### Your instructions
Each entry must be copied exactly, without omission.

### Input data
● ● ● ●
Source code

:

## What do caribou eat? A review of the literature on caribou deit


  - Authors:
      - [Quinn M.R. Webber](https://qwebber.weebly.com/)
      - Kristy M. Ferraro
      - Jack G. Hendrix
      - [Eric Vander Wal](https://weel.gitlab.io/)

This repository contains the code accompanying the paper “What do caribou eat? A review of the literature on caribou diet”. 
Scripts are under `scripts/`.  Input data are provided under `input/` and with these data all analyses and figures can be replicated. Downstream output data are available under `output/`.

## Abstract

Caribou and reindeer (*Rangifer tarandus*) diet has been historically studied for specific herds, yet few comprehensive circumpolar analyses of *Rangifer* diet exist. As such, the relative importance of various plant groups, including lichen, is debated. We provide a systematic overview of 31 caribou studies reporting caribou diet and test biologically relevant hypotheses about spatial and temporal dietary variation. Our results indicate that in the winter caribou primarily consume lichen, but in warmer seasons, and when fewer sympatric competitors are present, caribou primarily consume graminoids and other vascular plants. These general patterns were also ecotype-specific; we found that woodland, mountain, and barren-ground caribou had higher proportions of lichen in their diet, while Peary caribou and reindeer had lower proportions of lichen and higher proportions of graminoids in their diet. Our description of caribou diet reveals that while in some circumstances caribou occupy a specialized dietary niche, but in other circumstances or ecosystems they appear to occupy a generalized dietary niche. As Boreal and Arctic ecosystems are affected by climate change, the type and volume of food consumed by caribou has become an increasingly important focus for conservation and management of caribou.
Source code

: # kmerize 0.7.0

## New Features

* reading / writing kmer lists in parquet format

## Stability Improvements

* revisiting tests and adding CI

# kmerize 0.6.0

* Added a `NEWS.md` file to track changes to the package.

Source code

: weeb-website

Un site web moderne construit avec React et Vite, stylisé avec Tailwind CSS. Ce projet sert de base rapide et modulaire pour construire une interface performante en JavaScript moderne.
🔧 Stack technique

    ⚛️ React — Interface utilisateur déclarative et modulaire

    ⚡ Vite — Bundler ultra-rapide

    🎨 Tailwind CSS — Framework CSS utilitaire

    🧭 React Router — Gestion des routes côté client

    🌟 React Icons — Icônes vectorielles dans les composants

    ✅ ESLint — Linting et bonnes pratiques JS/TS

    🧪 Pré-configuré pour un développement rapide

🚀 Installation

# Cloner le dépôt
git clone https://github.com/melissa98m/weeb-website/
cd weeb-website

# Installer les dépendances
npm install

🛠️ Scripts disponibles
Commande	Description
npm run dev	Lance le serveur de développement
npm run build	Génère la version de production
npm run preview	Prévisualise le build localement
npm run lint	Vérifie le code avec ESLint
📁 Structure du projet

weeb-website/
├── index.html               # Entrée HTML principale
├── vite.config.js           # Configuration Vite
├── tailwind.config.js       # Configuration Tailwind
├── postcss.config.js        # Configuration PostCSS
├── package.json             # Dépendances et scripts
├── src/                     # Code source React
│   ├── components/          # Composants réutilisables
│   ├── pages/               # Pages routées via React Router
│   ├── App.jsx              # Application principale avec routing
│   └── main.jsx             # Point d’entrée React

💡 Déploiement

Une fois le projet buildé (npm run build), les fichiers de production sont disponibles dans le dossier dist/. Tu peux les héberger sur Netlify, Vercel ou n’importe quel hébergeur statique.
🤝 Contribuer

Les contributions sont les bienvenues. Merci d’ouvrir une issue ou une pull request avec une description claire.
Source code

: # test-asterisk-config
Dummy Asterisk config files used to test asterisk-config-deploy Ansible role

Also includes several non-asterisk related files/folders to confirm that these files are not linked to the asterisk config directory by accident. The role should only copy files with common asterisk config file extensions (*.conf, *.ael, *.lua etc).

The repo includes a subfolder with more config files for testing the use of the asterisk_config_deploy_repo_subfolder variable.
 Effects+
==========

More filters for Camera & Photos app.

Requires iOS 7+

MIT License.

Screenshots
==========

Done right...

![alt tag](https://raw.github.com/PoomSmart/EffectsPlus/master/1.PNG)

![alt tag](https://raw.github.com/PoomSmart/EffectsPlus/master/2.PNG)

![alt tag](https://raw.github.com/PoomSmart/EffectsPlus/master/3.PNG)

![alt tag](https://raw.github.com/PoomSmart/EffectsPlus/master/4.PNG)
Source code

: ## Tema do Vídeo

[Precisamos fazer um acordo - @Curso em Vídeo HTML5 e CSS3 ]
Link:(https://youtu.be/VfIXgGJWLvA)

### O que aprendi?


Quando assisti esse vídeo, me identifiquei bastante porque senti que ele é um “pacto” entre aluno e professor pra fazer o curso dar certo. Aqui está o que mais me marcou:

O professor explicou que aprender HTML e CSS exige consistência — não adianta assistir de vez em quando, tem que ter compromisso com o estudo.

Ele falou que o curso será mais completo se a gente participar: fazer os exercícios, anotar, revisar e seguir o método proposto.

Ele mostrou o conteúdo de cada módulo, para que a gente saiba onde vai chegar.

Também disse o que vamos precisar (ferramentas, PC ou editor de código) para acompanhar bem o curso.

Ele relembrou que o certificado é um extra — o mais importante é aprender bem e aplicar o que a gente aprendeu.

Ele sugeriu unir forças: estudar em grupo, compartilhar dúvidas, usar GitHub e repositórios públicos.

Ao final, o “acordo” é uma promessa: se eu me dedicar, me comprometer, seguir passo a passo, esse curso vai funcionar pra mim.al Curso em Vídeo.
● ● ● ●
### Answer section
Source code

:

## What do caribou eat? A review of the literature on caribou deit


  - Authors:
      - [Quinn M.R. Webber](https://qwebber.weebly.com/)
      - Kristy M. Ferraro
      - Jack G. Hendrix
      - [Eric Vander Wal](https://weel.gitlab.io/)

This repository contains the code accompanying the paper “What do caribou eat? A review of the literature on caribou diet”. 
Scripts are under `scripts/`.  Input data are provided under `input/` and with these data all analyses and figures can be replicated. Downstream output data are available under `output/`.

## Abstract

Caribou and reindeer (*Rangifer tarandus*) diet has been historically studied for specific herds, yet few comprehensive circumpolar analyses of *Rangifer* diet exist. As such, the relative importance of various plant groups, including lichen, is debated. We provide a systematic overview of 31 caribou studies reporting caribou diet and test biologically relevant hypotheses about spatial and temporal dietary variation. Our results indicate that in the winter caribou primarily consume lichen, but in warmer seasons, and when fewer sympatric competitors are present, caribou primarily consume graminoids and other vascular plants. These general patterns were also ecotype-specific; we found that woodland, mountain, and barren-ground caribou had higher proportions of lichen in their diet, while Peary caribou and reindeer had lower proportions of lichen and higher proportions of graminoids in their diet. Our description of caribou diet reveals that while in some circumstances caribou occupy a specialized dietary niche, but in other circumstances or ecosystems they appear to occupy a generalized dietary niche. As Boreal and Arctic ecosystems are affected by climate change, the type and volume of food consumed by caribou has become an increasingly important focus for conservation and management of caribou.
Source code

: # kmerize 0.7.0

## New Features

* reading / writing kmer lists in parquet format

## Stability Improvements

* revisiting tests and adding CI

# kmerize 0.6.0

* Added a `NEWS.md` file to track changes to the package.

Source code

: weeb-website

Un site web moderne construit avec React et Vite, stylisé avec Tailwind CSS. Ce projet sert de base rapide et modulaire pour construire une interface performante en JavaScript moderne.
🔧 Stack technique

    ⚛️ React — Interface utilisateur déclarative et modulaire

    ⚡ Vite — Bundler ultra-rapide

    🎨 Tailwind CSS — Framework CSS utilitaire

    🧭 React Router — Gestion des routes côté client

    🌟 React Icons — Icônes vectorielles dans les composants

    ✅ ESLint — Linting et bonnes pratiques JS/TS

    🧪 Pré-configuré pour un développement rapide

🚀 Installation

# Cloner le dépôt
git clone https://github.com/melissa98m/weeb-website/
cd weeb-website

# Installer les dépendances
npm install

🛠️ Scripts disponibles
Commande	Description
npm run dev	Lance le serveur de développement
npm run build	Génère la version de production
npm run preview	Prévisualise le build localement
npm run lint	Vérifie le code avec ESLint
📁 Structure du projet

weeb-website/
├── index.html               # Entrée HTML principale
├── vite.config.js           # Configuration Vite
├── tailwind.config.js       # Configuration Tailwind
├── postcss.config.js        # Configuration PostCSS
├── package.json             # Dépendances et scripts
├── src/                     # Code source React
│   ├── components/          # Composants réutilisables
│   ├── pages/               # Pages routées via React Router
│   ├── App.jsx              # Application principale avec routing
│   └── main.jsx             # Point d’entrée React

💡 Déploiement

Une fois le projet buildé (npm run build), les fichiers de production sont disponibles dans le dossier dist/. Tu peux les héberger sur Netlify, Vercel ou n’importe quel hébergeur statique.
🤝 Contribuer

Les contributions sont les bienvenues. Merci d’ouvrir une issue ou une pull request avec une description claire.
Source code

: # test-asterisk-config
Dummy Asterisk config files used to test asterisk-config-deploy Ansible role

Also includes several non-asterisk related files/folders to confirm that these files are not linked to the asterisk config directory by accident. The role should only copy files with common asterisk config file extensions (*.conf, *.ael, *.lua etc).

The repo includes a subfolder with more config files for testing the use of the asterisk_config_deploy_repo_subfolder variable.
 Effects+
==========

More filters for Camera & Photos app.

Requires iOS 7+

MIT License.

Screenshots
==========

Done right...

![alt tag](https://raw.github.com/PoomSmart/EffectsPlus/master/1.PNG)

![alt tag](https://raw.github.com/PoomSmart/EffectsPlus/master/2.PNG)

![alt tag](https://raw.github.com/PoomSmart/EffectsPlus/master/3.PNG)

![alt tag](https://raw.github.com/PoomSmart/EffectsPlus/master/4.PNG)
Source code

: ## Tema do Vídeo

[Precisamos fazer um acordo - @Curso em Vídeo HTML5 e CSS3 ]
Link:(https://youtu.be/VfIXgGJWLvA)

### O que aprendi?


Quando assisti esse vídeo, me identifiquei bastante porque senti que ele é um “pacto” entre aluno e professor pra fazer o curso dar certo. Aqui está o que mais me marcou:

O professor explicou que aprender HTML e CSS exige consistência — não adianta assistir de vez em quando, tem que ter compromisso com o estudo.

Ele falou que o curso será mais completo se a gente participar: fazer os exercícios, anotar, revisar e seguir o método proposto.

Ele mostrou o conteúdo de cada módulo, para que a gente saiba onde vai chegar.

Também disse o que vamos precisar (ferramentas, PC ou editor de código) para acompanhar bem o curso.

Ele relembrou que o certificado é um extra — o mais importante é aprender bem e aplicar o que a gente aprendeu.

Ele sugeriu unir forças: estudar em grupo, compartilhar dúvidas, usar GitHub e repositórios públicos.

Ao final, o “acordo” é uma promessa: se eu me dedicar, me comprometer, seguir passo a passo, esse curso vai funcionar pra mim.al Curso em Vídeo.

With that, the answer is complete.